Cryptocurrencies continue their dominant rise in popularity, even as the price of BTC and ETH reach new lows, there is no denying the progress the digital currency market endured. Crypto accounting and tax are becoming more critical for businesses and investors as new regulations from government and tax authorities outline the first guidelines & tax obligations in 2019.

 

Crypto holders, investors and businesses alike are all discovering new ways to track, manage, calculate cost basis and cut costs for their crypto taxes and accounting. One traditional tax strategy, tax-loss harvesting, is already serving the needs for the crypto ecosystem by helping to reduce tax liabilities.

 

Defining tax harvesting for crypto

This term is a strategy often used to offset and reduce investment losses regardless of financial instruments. When a crypto investor chooses to sell an underperforming asset at a loss, to offset realized capital gains, ultimately decreasing the final tax obligation.

 

“Tax loss harvesting” is a strategy that can help you reduce investment losses. Since crypto is treated as “property” under the IRS guidelines, this means the same capital gains rules apply. Therefore, any crypto losses can be used to offset gains on other investments you traded, such as stocks, bonds and other assets in a portfolio.

To make it understandable…

 

If an investor purchases 1 bitcoin in June ($100 USD), holds it for one year, then trades it for ethereum (10ETH x $500 USD), that 1 bitcoin is taxed 20%, the standard long term tax rate.

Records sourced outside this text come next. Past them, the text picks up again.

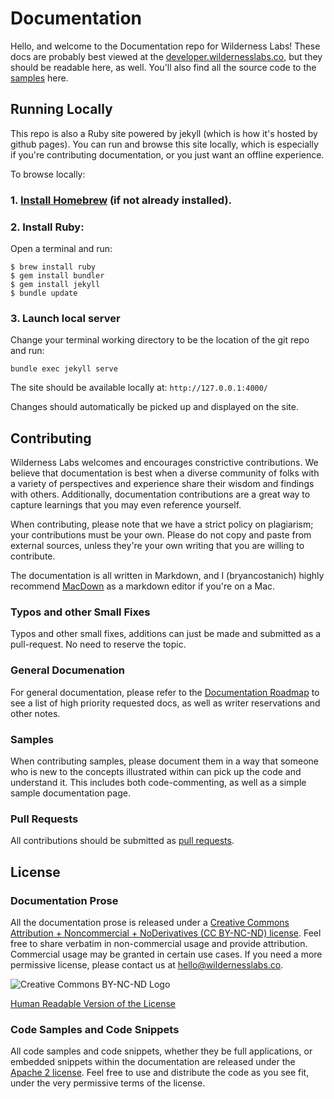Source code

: # Documentation

Hello, and welcome to the Documentation repo for Wilderness Labs! These docs are probably best viewed at the [developer.wildernesslabs.co](http://developer.wildernesslabs.co), but they should be readable here, as well. You'll also find all the source code to the [samples](samples/) here.


## Running Locally

This repo is also a Ruby site powered by jekyll (which is how it's hosted by github pages). You can run and browse this site locally, which is especially if you're contributing documentation, or you just want an offline experience.

To browse locally:

### 1. [Install Homebrew](https://brew.sh/) (if not already installed).


### 2. Install Ruby:
Open a terminal and run:

```
$ brew install ruby
$ gem install bundler
$ gem install jekyll
$ bundle update
```

### 3. Launch local server

Change your terminal working directory to be the location of the git repo and run:

```
bundle exec jekyll serve
```

The site should be available locally at: `http://127.0.0.1:4000/`

Changes should automatically be picked up and displayed on the site.

## Contributing

Wilderness Labs welcomes and encourages constrictive contributions. We believe that documentation is best when a diverse community of folks with a variety of perspectives and experience share their wisdom and findings with others. Additionally, documentation contributions are a great way to capture learnings that you may even reference yourself.

When contributing, please note that we have a strict policy on plagiarism; your contributions must be your own. Please do not copy and paste from external sources, unless they're your own writing that you are willing to contribute.

The documentation is all written in Markdown, and I (bryancostanich) highly recommend [MacDown](https://macdown.uranusjr.com/) as a markdown editor if you're on a Mac. 

### Typos and other Small Fixes

Typos and other small fixes, additions can just be made and submitted as a pull-request. No need to reserve the topic.

### General Documenation

For general documentation, please refer to the [Documentation Roadmap](DocumentationRoadmap.md) to see a list of high priority requested docs, as well as writer reservations and other notes. 

### Samples

When contributing samples, please document them in a way that someone who is new to the concepts illustrated within can pick up the code and understand it. This includes both code-commenting, as well as a simple sample documentation page. 


### Pull Requests

All contributions should be submitted as [pull requests](https://help.github.com/articles/about-pull-requests/). 


## License

### Documentation Prose

All the documentation prose is released under a [Creative Commons 
Attribution + Noncommercial + NoDerivatives (CC BY-NC-ND) license](Licenses/CreativecCommons_BY_NC_ND.md). Feel free to share verbatim in non-commercial usage and provide attribution. Commercial usage may be granted in certain use cases. If you need a more permissive license, please contact us at [hello@wildernesslabs.co](mailto:hell@wildernesslabs.co).

![Creative Commons BY-NC-ND Logo](Licenses/Cc-by-nc-nd_icon.png)

[Human Readable Version of the License](https://creativecommons.org/licenses/by-nc-nd/4.0/)

### Code Samples and Code Snippets

All code samples and code snippets, whether they be full applications, or embedded snippets within the documentation are released under the [Apache 2 license](License/Apache2_License.md). Feel free to use and distribute the code as you see fit, under the very permissive terms of the license.
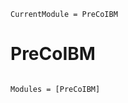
 ```@meta
CurrentModule = PreCoIBM
```

# PreCoIBM

```@index
```

```@autodocs
Modules = [PreCoIBM]
```

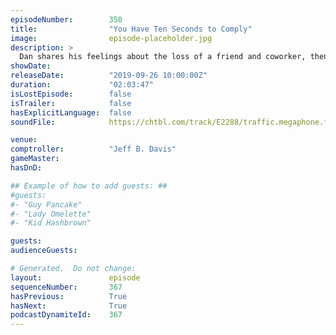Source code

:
 ```yaml
---
episodeNumber:        350
title:                "You Have Ten Seconds to Comply"
image:                episode-placeholder.jpg
description: >
  Dan shares his feelings about the loss of a friend and coworker, then brings on Ed Neumeier – writer of genre defining movies like RoboCop and Starship Troopers to dive deep into their history and trivia. Featuring Dan Harmon, Jeff Bryan Davis, Rob Schrab and Ed Neumeier.
showDate:             
releaseDate:          "2019-09-26 10:00:00Z"
duration:             "02:03:47"
isLostEpisode:        false
isTrailer:            false
hasExplicitLanguage:  false
soundFile:            https://chtbl.com/track/E2288/traffic.megaphone.fm/STA8562369244.mp3?updated=1596570498

venue:                
comptroller:          "Jeff B. Davis"
gameMaster:           
hasDnD:               

## Example of how to add guests: ##
#guests:
#- "Guy Pancake"
#- "Lady Omelette"
#- "Kid Hashbrown"

guests:
audienceGuests:

# Generated.  Do not change:
layout:               episode
sequenceNumber:       367
hasPrevious:          True
hasNext:              True
podcastDynamiteId:    367
---
```


<!-- The episode description will be rendered here -->
<!-- Add your content below here -->

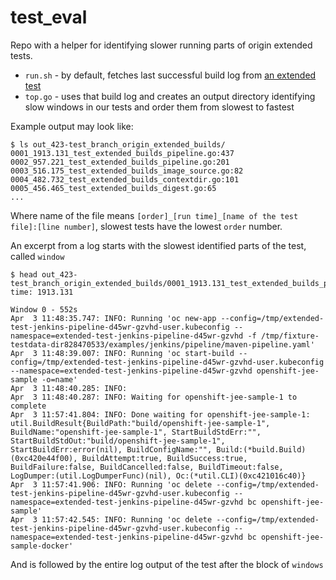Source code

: # test_eval

Repo with a helper for identifying slower running parts of origin extended tests.

- `run.sh` - by default, fetches last successful build log from [an extended test](https://ci.openshift.redhat.com/jenkins/job/test_branch_origin_extended_builds)
- `top.go` - uses that build log and creates an output directory identifying slow windows in our tests and order them from slowest to fastest

Example output may look like:
```
$ ls out_423-test_branch_origin_extended_builds/
0001_1913.131_test_extended_builds_pipeline.go:437                                                       
0002_957.221_test_extended_builds_pipeline.go:201      
0003_516.175_test_extended_builds_image_source.go:82
0004_482.732_test_extended_builds_contextdir.go:101                                                      
0005_456.465_test_extended_builds_digest.go:65
...
```
Where name of the file means `[order]_[run time]_[name of the test file]:[line number]`, slowest tests have the lowest `order` number.

An excerpt from a log starts with the slowest identified parts of the test, called `window`
```
$ head out_423-test_branch_origin_extended_builds/0001_1913.131_test_extended_builds_pipeline.go:437
time: 1913.131

Window 0 - 552s
Apr  3 11:48:35.747: INFO: Running 'oc new-app --config=/tmp/extended-test-jenkins-pipeline-d45wr-gzvhd-user.kubeconfig --namespace=extended-test-jenkins-pipeline-d45wr-gzvhd -f /tmp/fixture-testdata-dir828470533/examples/jenkins/pipeline/maven-pipeline.yaml'
Apr  3 11:48:39.007: INFO: Running 'oc start-build --config=/tmp/extended-test-jenkins-pipeline-d45wr-gzvhd-user.kubeconfig --namespace=extended-test-jenkins-pipeline-d45wr-gzvhd openshift-jee-sample -o=name'
Apr  3 11:48:40.285: INFO: 
Apr  3 11:48:40.287: INFO: Waiting for openshift-jee-sample-1 to complete
Apr  3 11:57:41.804: INFO: Done waiting for openshift-jee-sample-1: util.BuildResult{BuildPath:"build/openshift-jee-sample-1", BuildName:"openshift-jee-sample-1", StartBuildStdErr:"", StartBuildStdOut:"build/openshift-jee-sample-1", StartBuildErr:error(nil), BuildConfigName:"", Build:(*build.Build)(0xc420e44f00), BuildAttempt:true, BuildSuccess:true, BuildFailure:false, BuildCancelled:false, BuildTimeout:false, LogDumper:(util.LogDumperFunc)(nil), Oc:(*util.CLI)(0xc421016c40)}
Apr  3 11:57:41.906: INFO: Running 'oc delete --config=/tmp/extended-test-jenkins-pipeline-d45wr-gzvhd-user.kubeconfig --namespace=extended-test-jenkins-pipeline-d45wr-gzvhd bc openshift-jee-sample'
Apr  3 11:57:42.545: INFO: Running 'oc delete --config=/tmp/extended-test-jenkins-pipeline-d45wr-gzvhd-user.kubeconfig --namespace=extended-test-jenkins-pipeline-d45wr-gzvhd bc openshift-jee-sample-docker'
```
And is followed by the entire log output of the test after the block of `windows`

Once the investor holds their newly traded ethereum tokens for one year, those assets are also taxed 20%.

 

The purchase of bitcoin is then traded for ethereum, yielding a profit of $4,950. But, the investor then sells 10 ethereum, each valued at $100USD, producing a loss of -$4000. When calculating the total amount of gains/losses and their long-term tax rate, the investor saved $190 by harvesting the loss.

 

Who does it apply to?

Anyone that owns crypto or any financial instruments, such as stocks or securities can leverage the value of tax loss harvesting. Crypto investors can leverage their underwater crypto losses and apply it to other gains from their stock portfolio, reducing the individual’s annual tax bill. Moreover, they can use approximately $3,000USD in capital losses towards earned income.

 

   *FINAL DEADLINE TO SUBMIT RELEVANT TRADES IS BEFORE DECEMBER 31*

 

Important things to keep in mind

Short-Term vs Long-Term: There are short-term and long-term percentages to be paid on crypto investments held for more or less than one year. Because they are taxed differently, short-term losses will be deducted against short-term gains, and same for long-term gains/losses. It is also normal to see higher short-term gain rates, which can sometimes provide more value when offsetting.

 

Applicable to many financial instruments: Tax gains/losses for harvesting can be for all financial instruments, including stocks, bonds, crypto and securities.

 

Repurchasing sold losses: When harvesting tax losses for traditional securities (stocks, bonds), the investor must wait 30 days before repurchasing the same or almost-identical security to the one sold to produce a realized loss. If purchased before, this is regarded as a “wash” and is not applicable for claiming a capital loss.

In the U.S, BTC is not a security, therefore selling BTC to take on a capital loss can be repurchased immediately after selling it. 

 

While BTC may have its own rules, other cryptocurrencies may be different. It is always recommended to confer with a professional before committing to a sale or trade.

 

Please note: If an individual repurchases a financial asset (BTC), they automatically reset the tax clock on the purchase. This means the individual needs to wait 12-months before applying long-term tax gains on their next sale. Tax harvesting can still be applied to cryptocurrency regarded as securities, only if the individual waits the full one-month period before repurchasing.